In 1948, Corvallis General was reconstituted as a nonprofit organization and renamed Samaritan Inc. Good Samaritan Hospital.

In 1975, the hospital moved to its current location on an 84-acre campus in North Corvallis overlooking Oregon Route 99W and became a part of what is now known as the Good Samaritan Regional Medical Center. The hospital has maintained its affiliation with the Episcopal Diocese of Oregon and has continued to thrive. Today it is the flagship institution of Samaritan Health Services.

The original hospital building on Harrison was demolished in 2011. A four-story 68-unit apartment complex named The Union was built in its place in 2012.

In 2020, the hospital treated patients for COVID-19 infection, as the global pandemic developed.

==Operations==
The medical center has 188 licensed beds (165 available for short-term patients) and is the only major hospital in Benton County. Services at the facility include 22 medial specialties such as maternity, surgery, radiology, heart and vascular services, pediatrics, mental health, an intensive care unit, oncology, laboratory services, neurology, dialysis, and emergency services, among others. It is accredited by the Joint Commission on Accreditation of Health Care Organizations (JCAHO).

The acute care facility is one of only 5 level-two trauma centers in the state of Oregon and serves the entire county, plus portions of neighboring counties. More than 2,669 employees and over 200 volunteers support its operations and the SHS mission of "building healthier communities together". During 2024, GSRMC served 8,491 inpatients, had 33,780 emergency department visits, performed 11,168 surgeries and delivered 957 babies. In addition, GSRMC performed 121,130 imaging procedures and had 280,868 physician clinic visits.

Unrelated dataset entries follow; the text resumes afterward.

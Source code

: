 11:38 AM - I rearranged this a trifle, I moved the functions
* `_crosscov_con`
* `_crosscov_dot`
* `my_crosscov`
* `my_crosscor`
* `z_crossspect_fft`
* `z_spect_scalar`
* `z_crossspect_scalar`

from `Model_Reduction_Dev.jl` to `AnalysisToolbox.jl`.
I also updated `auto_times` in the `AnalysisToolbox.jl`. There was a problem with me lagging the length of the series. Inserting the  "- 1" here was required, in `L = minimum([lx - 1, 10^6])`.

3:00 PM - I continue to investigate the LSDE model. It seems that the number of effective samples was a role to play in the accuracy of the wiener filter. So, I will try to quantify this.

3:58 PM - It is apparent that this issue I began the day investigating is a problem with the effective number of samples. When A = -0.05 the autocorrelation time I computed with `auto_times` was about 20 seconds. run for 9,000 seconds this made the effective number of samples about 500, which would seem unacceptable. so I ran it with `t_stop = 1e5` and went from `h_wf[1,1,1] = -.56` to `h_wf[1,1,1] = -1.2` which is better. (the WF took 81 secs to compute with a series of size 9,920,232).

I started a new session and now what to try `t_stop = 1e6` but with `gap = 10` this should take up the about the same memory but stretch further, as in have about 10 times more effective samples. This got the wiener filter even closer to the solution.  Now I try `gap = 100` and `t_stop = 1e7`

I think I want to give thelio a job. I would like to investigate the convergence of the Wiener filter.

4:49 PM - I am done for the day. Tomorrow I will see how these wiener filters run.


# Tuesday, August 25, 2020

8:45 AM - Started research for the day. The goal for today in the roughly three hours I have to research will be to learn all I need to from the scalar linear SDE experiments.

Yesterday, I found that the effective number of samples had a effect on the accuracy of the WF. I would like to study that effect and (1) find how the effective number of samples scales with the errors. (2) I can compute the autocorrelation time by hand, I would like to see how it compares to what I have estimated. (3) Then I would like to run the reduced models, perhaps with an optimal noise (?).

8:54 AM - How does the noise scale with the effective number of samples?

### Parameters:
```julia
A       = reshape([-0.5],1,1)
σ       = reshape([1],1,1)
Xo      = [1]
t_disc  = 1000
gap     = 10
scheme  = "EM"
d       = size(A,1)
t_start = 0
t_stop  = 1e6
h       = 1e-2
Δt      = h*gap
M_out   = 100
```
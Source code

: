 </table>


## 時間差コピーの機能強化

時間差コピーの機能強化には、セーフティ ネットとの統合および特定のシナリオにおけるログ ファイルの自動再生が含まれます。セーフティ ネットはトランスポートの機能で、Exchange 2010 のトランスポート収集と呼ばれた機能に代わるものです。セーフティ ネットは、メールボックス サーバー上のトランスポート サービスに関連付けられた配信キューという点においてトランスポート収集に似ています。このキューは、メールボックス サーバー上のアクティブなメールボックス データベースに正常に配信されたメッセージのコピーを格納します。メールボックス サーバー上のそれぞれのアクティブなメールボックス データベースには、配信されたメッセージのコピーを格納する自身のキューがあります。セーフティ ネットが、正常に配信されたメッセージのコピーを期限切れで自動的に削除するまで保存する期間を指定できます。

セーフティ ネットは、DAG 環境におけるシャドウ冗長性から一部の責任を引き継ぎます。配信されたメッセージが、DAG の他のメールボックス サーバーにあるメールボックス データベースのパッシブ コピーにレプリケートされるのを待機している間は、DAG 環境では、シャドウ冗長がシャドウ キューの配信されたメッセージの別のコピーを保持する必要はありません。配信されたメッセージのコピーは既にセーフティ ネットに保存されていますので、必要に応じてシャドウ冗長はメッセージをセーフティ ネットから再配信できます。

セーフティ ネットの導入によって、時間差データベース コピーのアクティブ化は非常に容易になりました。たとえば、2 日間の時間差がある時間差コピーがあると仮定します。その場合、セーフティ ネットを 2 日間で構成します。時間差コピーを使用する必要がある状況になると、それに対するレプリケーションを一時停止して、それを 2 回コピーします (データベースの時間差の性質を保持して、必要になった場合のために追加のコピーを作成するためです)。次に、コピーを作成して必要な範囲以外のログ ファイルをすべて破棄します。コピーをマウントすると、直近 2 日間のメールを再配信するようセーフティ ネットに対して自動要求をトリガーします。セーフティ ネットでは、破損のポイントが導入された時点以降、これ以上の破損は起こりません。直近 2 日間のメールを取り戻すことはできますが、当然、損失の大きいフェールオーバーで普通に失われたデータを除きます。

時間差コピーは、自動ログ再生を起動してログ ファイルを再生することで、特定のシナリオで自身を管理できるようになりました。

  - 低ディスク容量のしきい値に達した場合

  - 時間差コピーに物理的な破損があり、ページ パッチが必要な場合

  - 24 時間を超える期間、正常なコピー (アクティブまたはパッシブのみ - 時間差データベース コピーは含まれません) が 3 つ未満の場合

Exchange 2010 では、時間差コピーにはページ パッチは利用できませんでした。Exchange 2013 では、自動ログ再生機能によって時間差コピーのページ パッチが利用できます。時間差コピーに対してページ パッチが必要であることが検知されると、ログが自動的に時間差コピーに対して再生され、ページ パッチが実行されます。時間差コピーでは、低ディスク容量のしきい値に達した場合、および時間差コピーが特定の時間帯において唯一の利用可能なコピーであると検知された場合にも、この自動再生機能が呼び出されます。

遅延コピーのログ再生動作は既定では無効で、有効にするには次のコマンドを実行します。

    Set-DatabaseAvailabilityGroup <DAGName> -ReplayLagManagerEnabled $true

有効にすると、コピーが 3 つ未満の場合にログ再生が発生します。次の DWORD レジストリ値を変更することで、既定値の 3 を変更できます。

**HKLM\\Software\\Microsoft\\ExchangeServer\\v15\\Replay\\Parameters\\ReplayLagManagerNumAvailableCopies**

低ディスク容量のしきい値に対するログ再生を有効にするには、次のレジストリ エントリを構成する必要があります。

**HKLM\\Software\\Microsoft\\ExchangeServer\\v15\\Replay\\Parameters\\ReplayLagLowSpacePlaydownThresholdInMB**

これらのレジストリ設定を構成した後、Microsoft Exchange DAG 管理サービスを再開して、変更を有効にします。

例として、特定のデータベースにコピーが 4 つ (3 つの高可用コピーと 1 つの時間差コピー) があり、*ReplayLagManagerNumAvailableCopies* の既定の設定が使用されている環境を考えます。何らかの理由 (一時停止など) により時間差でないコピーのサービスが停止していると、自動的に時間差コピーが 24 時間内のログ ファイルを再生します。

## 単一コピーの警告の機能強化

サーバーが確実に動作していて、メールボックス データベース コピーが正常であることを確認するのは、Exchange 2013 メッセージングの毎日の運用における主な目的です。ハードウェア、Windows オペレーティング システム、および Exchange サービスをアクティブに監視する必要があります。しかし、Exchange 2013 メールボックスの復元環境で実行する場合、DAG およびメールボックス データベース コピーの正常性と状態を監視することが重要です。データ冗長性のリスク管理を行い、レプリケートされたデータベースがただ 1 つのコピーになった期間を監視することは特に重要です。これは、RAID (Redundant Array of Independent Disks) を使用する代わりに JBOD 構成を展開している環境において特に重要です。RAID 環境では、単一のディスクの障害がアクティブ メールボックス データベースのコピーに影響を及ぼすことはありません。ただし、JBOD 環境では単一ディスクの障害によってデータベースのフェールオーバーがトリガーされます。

The Good Samaritan Regional Medical Center Hospital Heliport is located at the hospital.

==Graduate medical education==
Good Samaritan Regional Medical Center operates a number of residency training and fellowship programs for newly graduated physicians since 2009. The residencies train physicians specializing in: dermatology, family medicine, internal medicine, psychiatry, child and adolescent psychiatry, general surgery, orthopedic surgery, and cardiology. In addition to medical education, the hospital also runs residency training programs in psychology, pharmacy, and sports physical therapy. The physical therapy program is accredited by the American Board of Physical Therapy Residency and Fellowship Education.

It also has a partnership with Western University of Health Sciences College of Osteopathic Medicine of the Pacific, Northwest (COMP-NorthWest), the first Oregon medical school to open in more than 100 years.

==Awards==
In 2018 Samaritan Health Services was listed as one of three finalists for the 2017 American Hospital Association Foster G. McGaw Prize for Excellence in Community Service, a national award that recognizes hospitals and hospital systems for improving the healthcare of their patients and communities.

In 2020 Healthgrades gave Good Samaritan Regional Medical Center the Outstanding Patient Experience Award.

The American Heart Association gave Good Samaritan Regional Medical Center the Stroke Gold Plus Quality Achievement and Target: Stroke Honor Role Elite Award in 2023 and 2024.